First, although it’s true that these books are becoming increasingly harder to find, it’s not as if they’re especially scarce. They were pumped out in huge print-runs from the early 30s onwards, so finding them isn’t difficult. Of course, in the 1960s, the character fell into huge disfavour, with the series’ outmoded colonial attitudes, and so finding the books published from about 1957 to just before Johns’s death in 1968 is a different matter altogether; nevertheless, with original printings, re-printings and licensed reproductions (mainly by Oxford University Press, but also in many other languages – other than French; they knew better!), these books are by no means scarce.
My instincts give me intimations as to why Biggles is such a common collecting obsession: it’s because it’s a stereotypical collecting type. Just like, in fiction, posh characters (Dorothy L. Sayers’ Lord Peter Wimsey springs to mind) tend to fiddle about with their incunabula, people who decide that they’re going to begin collecting books think, “what should I collect? I know – Biggles”. And that’s as far as it goes.
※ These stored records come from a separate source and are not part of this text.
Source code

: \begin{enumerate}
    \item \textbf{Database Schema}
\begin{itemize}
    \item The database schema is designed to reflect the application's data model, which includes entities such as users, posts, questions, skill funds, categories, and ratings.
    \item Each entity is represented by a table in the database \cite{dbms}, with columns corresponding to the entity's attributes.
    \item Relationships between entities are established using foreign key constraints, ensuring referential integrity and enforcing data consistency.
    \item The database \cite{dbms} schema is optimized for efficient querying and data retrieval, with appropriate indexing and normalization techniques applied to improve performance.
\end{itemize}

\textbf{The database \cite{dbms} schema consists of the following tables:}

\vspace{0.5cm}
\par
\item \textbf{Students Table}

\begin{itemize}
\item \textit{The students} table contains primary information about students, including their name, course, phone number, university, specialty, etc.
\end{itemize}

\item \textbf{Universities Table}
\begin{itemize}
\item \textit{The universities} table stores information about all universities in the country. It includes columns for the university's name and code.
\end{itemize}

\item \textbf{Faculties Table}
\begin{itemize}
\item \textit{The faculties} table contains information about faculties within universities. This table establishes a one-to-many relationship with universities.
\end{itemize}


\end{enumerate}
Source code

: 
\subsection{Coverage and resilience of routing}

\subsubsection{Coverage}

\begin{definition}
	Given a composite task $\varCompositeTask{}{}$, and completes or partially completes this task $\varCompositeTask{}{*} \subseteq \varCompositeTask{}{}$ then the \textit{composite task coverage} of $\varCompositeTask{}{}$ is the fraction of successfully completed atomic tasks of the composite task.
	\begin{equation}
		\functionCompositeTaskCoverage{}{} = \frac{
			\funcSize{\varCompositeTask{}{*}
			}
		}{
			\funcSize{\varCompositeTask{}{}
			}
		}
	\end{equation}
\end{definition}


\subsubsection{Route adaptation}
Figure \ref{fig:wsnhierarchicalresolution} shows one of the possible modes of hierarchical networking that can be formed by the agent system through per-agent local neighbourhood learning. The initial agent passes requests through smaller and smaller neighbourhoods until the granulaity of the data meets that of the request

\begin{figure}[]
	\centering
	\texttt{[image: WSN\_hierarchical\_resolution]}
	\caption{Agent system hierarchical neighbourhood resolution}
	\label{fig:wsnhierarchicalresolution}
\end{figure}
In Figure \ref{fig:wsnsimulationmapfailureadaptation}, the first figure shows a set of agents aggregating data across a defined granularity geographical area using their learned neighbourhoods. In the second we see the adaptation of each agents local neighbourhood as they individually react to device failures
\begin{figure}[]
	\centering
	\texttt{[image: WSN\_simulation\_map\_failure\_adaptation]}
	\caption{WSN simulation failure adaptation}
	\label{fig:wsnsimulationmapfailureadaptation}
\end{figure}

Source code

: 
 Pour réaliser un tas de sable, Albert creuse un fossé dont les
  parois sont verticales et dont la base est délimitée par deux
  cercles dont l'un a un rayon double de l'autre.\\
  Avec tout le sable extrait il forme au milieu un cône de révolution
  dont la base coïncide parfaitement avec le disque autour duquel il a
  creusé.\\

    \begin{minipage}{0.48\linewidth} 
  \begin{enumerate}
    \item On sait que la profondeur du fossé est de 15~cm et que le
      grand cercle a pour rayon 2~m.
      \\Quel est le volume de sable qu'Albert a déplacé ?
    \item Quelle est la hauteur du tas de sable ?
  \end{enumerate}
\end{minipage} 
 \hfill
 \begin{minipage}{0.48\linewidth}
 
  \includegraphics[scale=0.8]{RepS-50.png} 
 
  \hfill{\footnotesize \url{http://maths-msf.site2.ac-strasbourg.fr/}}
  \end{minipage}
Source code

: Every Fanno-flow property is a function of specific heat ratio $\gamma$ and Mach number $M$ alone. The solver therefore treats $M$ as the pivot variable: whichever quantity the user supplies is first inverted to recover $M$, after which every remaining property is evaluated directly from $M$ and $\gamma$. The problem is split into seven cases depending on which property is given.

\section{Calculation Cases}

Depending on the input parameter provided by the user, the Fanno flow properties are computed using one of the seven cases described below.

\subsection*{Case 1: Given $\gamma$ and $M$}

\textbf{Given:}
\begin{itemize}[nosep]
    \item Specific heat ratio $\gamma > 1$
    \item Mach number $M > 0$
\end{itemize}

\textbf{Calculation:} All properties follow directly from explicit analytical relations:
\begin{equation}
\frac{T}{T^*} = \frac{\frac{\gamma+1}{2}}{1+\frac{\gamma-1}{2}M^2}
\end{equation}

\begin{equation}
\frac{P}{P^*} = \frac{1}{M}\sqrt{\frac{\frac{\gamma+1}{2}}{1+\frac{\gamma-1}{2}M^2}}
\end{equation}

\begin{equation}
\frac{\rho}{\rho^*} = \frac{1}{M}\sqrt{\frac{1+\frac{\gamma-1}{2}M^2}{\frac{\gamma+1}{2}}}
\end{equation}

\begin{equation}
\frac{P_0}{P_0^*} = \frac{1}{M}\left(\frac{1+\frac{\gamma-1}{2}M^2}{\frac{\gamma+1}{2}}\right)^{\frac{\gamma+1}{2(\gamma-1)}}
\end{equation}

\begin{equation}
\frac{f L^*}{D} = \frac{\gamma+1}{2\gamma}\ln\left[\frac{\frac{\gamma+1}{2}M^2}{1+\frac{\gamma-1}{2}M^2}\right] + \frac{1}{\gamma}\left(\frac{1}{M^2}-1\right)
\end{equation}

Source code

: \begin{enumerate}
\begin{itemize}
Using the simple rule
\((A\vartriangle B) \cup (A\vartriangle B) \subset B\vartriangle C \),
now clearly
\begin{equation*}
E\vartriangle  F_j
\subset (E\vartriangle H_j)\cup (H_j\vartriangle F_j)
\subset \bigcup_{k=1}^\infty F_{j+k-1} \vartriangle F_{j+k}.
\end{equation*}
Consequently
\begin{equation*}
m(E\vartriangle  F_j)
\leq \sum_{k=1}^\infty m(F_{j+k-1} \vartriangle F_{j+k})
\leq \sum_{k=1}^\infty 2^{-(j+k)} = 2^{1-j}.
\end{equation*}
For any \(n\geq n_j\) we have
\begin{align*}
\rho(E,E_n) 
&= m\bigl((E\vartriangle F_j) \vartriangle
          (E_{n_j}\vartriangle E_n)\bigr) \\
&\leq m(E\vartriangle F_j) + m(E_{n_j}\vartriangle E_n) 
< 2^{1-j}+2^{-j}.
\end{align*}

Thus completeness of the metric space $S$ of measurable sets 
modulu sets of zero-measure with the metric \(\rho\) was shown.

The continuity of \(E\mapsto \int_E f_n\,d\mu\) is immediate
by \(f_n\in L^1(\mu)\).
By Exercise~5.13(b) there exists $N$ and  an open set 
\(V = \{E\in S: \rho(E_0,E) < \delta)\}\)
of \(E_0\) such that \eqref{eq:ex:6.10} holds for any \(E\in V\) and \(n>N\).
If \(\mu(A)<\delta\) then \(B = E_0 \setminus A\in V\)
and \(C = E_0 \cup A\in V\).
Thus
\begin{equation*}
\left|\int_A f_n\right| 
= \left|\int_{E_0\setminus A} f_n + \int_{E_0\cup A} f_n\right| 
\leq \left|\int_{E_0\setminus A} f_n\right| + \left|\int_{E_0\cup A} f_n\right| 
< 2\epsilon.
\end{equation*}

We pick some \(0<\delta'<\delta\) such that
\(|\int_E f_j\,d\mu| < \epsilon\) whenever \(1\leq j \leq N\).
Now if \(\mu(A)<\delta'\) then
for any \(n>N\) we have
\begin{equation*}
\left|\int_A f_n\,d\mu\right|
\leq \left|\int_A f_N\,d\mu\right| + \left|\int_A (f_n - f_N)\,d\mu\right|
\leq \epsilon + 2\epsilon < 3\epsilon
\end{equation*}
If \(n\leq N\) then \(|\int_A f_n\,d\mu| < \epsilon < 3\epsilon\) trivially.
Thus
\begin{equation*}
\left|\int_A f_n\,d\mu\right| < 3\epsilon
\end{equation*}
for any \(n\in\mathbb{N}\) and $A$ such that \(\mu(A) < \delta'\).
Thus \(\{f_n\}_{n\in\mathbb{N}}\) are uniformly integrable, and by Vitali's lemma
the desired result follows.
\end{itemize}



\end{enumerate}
The character of Biggles has been a source of ridicule since the series loss of popularity in the 60s, with all the usual tawdry jokes about what was actually going on between him and Ginger and Algy, but even this doesn’t seem to put off potential collectors. It’s obvious from even the lightest skim of the material that the purpose of Biggles and his Air Detectives is to be counted as the morally upright targets of the depredations of Them (“Them” being everybody not covered by the armour of Englishness and Empire). Thus, we see Ginger being horsewhipped by Turks, and Biggles being clubbed by Zulus, along with any number of other loathsome racial stereotypes. The obvious whiff of homoeroticism that all this tacitly approved rough trade generates is obviously what Ian Fleming picked up upon too, and is the source of the “I know – I’ll let myself get captured by the baddies in order to learn their dastardly plan” manoeuvres that Bond comes up with. Biggles is, in short, Bond-lite.
And along with this both series have acquired a frisson of the illicit; like collecting them is doing something ‘naughty’. This might stand up in the case of Bond, or with Sax Rohmer's Fu Manchu books, but with Biggles? Meh.
I theorise that those who decide to collect Biggles reach a point – usually after their first major purchase – when they realise all of the above and start to have misgivings about what it is that they’re actually doing. At that point however, they’ve taken a major step and, as Macbeth notes, “should they wade no more, returning were as tedious as go o’er”. The redeeming feature of Biggles books is that – compared to Bond novels – they’re much cheaper: a first edition of Casino Royale in good nick can be worth thousands; Biggles books rarely top the $500 mark.
From my perspective as a bookseller I feel torn – I don’t want Biggles books in my shop; if you’ve ever seen Biggles in Australia (1955), you’ll know why. However, I want to make a living and people are seemingly willing to slap down moderate sums for these reads. So, what do I do? Of course I’ll acquire them when I find them, but I’ll also be looking askance at the people who come in to buy them: unless they’re the type who has bought in wholesale to everything that Biggles represents, I might be able to turn them onto some other – less grubby – collecting sphere.